Most people will be familiar with the term ‘added sugar’, which features on the majority of food labels. While there isn’t a concrete definition for added sugar, it tends to refer to the same group of sugars as free sugars. The Scientific Advisory Committee on Nutrition (SACN) has recently halved the recommended daily amount of free sugars from 10 percent of dietary energy to five percent or less. Per day this equates to roughly: 

Children four to six years: 19 grams (five sugar cubes)

Children seven to 10 years: 24 grams (six sugar cubes)

Children 11+ years and adults: 30 grams (seven sugar cubes)

The revision of the SACN’s recommendations has been made due to strong indications that free sugars have a negative effect on health. A Public Health England (PHE) report in 2015 stated: ‘Since carbohydrate recommendations were last considered in 1991, the evidence indicating that a high intake of free sugars is detrimental to several health outcomes has strengthened’. The governing body made their proposal after analysing the results from 11 controlled trials devised to study energy intake in relation to sugar proportion in diets. Obesity, diabetes and cardiovascular disease are just some of the possible outcomes of a regular diet with heightened consumption of free sugars.

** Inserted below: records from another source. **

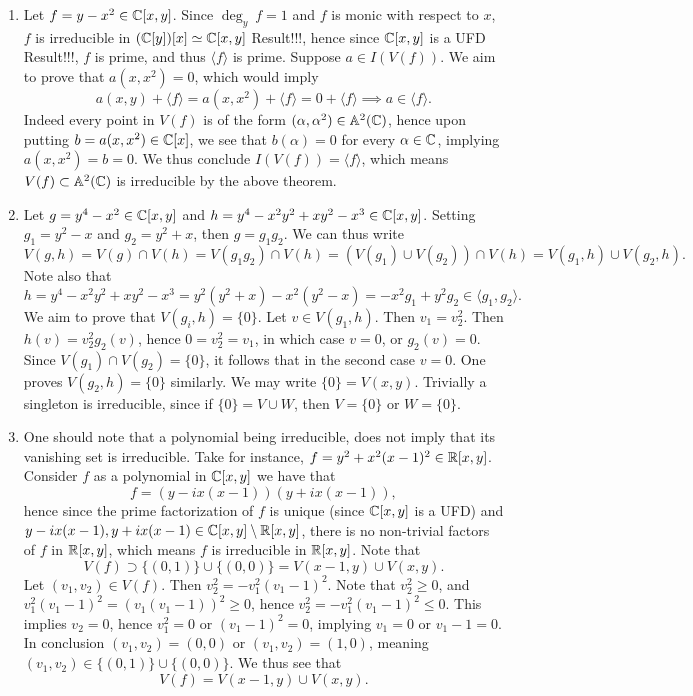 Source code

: \begin{example}
    \begin{enumerate}
        \item Let $f = y-x^2\in \mathbb{C}[x,y]$. Since $\deg_y\ f = 1$ and $f$ is monic with respect to $x$, $f$ is irreducible in $(\mathbb{C}[y])[x]\simeq \mathbb{C}[x,y]$ {\LARGE Result!!!}, hence since $\mathbb{C}[x,y]$ is a UFD {\LARGE Result!!!}, $f$ is prime, and thus $\langle f\rangle$ is prime. Suppose $a\in I(V(f))$. We aim to prove that $a(x,x^2) = 0$, which would imply
        $$a(x,y) + \langle f\rangle = a(x,x^2) + \langle f \rangle =0 + \langle f \rangle \implies  a \in \langle f\rangle.$$
        Indeed every point in $V(f)$ is of the form $(\alpha,\alpha^2)\in \mathbb{A}^2(\mathbb{C})$, hence upon putting $b = a(x,x^2) \in \mathbb{C}[x]$, we see that $b(\alpha) = 0$ for every $\alpha\in\mathbb{C}  $, implying $a(x,x^2)=b=0$. We thus conclude $I(V(f))=\langle f\rangle$, which means $V(f)\subset \mathbb{A}^2(\mathbb{C})$ is irreducible by the above theorem. 
        \item Let $g = y^4 - x^2 \in \mathbb{C}[x,y]$ and $h = y^4 -x^2y^2+xy^2-x^3\in \mathbb{C}[x,y]$. Setting $g_1 = y^2-x$ and $g_2 = y^2+x$, then $g=g_1g_2$. We can thus write 
        $$V(g,h) = V(g)\cap V(h) = V(g_1g_2)\cap V(h)= (V(g_1)\cup V(g_2))\cap V(h) = V(g_1,h) \cup V(g_2,h).$$
        Note also that
        $$h=y^4 -x^2y^2+xy^2-x^3= y^2(y^2+x)-x^2(y^2-x) = -x^2g_1+y^2g_2\in \langle g_1,g_2\rangle.$$
        We aim to prove that $V(g_i,h)=\{0\}$. Let $v\in V(g_1,h).$ Then $v_1 = v_2^2$. Then $h(v) = v_2^2g_2(v)$, hence $0=v_2^2 = v_1$, in which case $v=0$, or $g_2(v)=0$. Since $V(g_1)\cap V(g_2) =\{0\}$, it follows that in the second case $v = 0$. One proves $V(g_2,h)=\{0\}$ similarly. We may write $\{0\} = V(x,y)$. Trivially a singleton is irreducible, since if $\{0\} = V\cup W$, then $V=\{0\}$ or $W = \{0\}$.
        \item One should note that a polynomial being irreducible, does not imply that its vanishing set is irreducible. Take for instance, $f = y^2 + x^2(x-1)^2\in \mathbb{R}[x,y]$. Consider $f$ as a polynomial in $\mathbb{C}[x,y]$ we have that 
        $$f  = (y-ix(x-1))(y+ix(x-1)),$$
        hence since the prime factorization of $f$ is unique (since $\mathbb{C}[x,y]$ is a UFD) and $y-ix(x-1),y+ix(x-1)\in \mathbb{C}[x,y]\setminus \mathbb{R}[x,y]$, there is no non-trivial factors of $f$ in $\mathbb{R}[x,y]$, which means $f$ is irreducible in $\mathbb{R}[x,y]$. Note that 
        $$V(f)\supset  \{(0,1)\}\cup\{(0,0)\} = V(x-1,y)\cup V(x,y).$$
        Let $(v_1,v_2)\in V(f)$. Then $v_2^2 = -v_1^2(v_1-1)^2$. Note that $v_2^2 \geq 0$, and $v_1^2(v_1-1)^2=(v_1(v_1-1))^2\geq 0$, hence $v_2^2=-v_1^2(v_1-1)^2\leq 0$. This implies $v_2 =0$, hence $v_1^2 = 0$ or $(v_1-1)^2 = 0$, implying $v_1=0$ or $v_1-1=0$. In conclusion $(v_1,v_2)=(0,0)$ or $(v_1,v_2)=(1,0)$, meaning $(v_1,v_2)\in \{(0,1)\}\cup \{(0,0)\}$. We thus see that 
        $$V(f) = V(x-1,y)\cup V(x,y).$$
        \end{enumerate}
\end{example}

How can I reduce my intake? 

Now we are aware of the recommended daily allowance, the question remains: how do we adhere to this amount? Most of the sugar we consume on a daily basis is hidden; mixed into baked goods or added to processed drinks. It is very easy to be fooled by certain products; marketing strategies are often used to manipulate customers into thinking that items are healthier than they really are. Free sugars can appear in unexpected places like sauces, ready meals and varieties of bread. 

During your weekly shop, take the time to check food labels for avoidable free sugars. Look out for the ‘Carbohydrate, of which sugars’ section of the label. Although this doesn’t specify the amount of free sugars, it can be a useful comparative to determine overall sugar content. If checking food labels is a daunting notion, consider using the Be Food Smart app. It allows you to scan the barcode of a product and provides you with a coherent breakdown of what sugars, fats and other components are involved. 

Making simple swaps within your dietary repertoire can make all the difference to your daily sugar intake. Opting for water rather than fizzy drinks or fruit juices is one such step you could be taking. Choosing unsweetened wholegrain cereal as opposed to frosted varieties with chocolate or honey is another. For a healthy diet, we should be getting our energy from starchy wholegrain foods and balancing them with fruits, vegetables and proteins. 

Making the following simple swaps can make a huge difference to your sugar intake.

  • Swapping orange juice (200 millilitres) for whole fruit saves five sugar cubes.
  • Swapping regular cola (330 millilitres) for diet cola (330 millilitres) saves nine sugar cubes.
  • Swapping flavoured milk (350 millilitres) for semi-skimmed milk (350 millilitres) saves eight sugar cubes.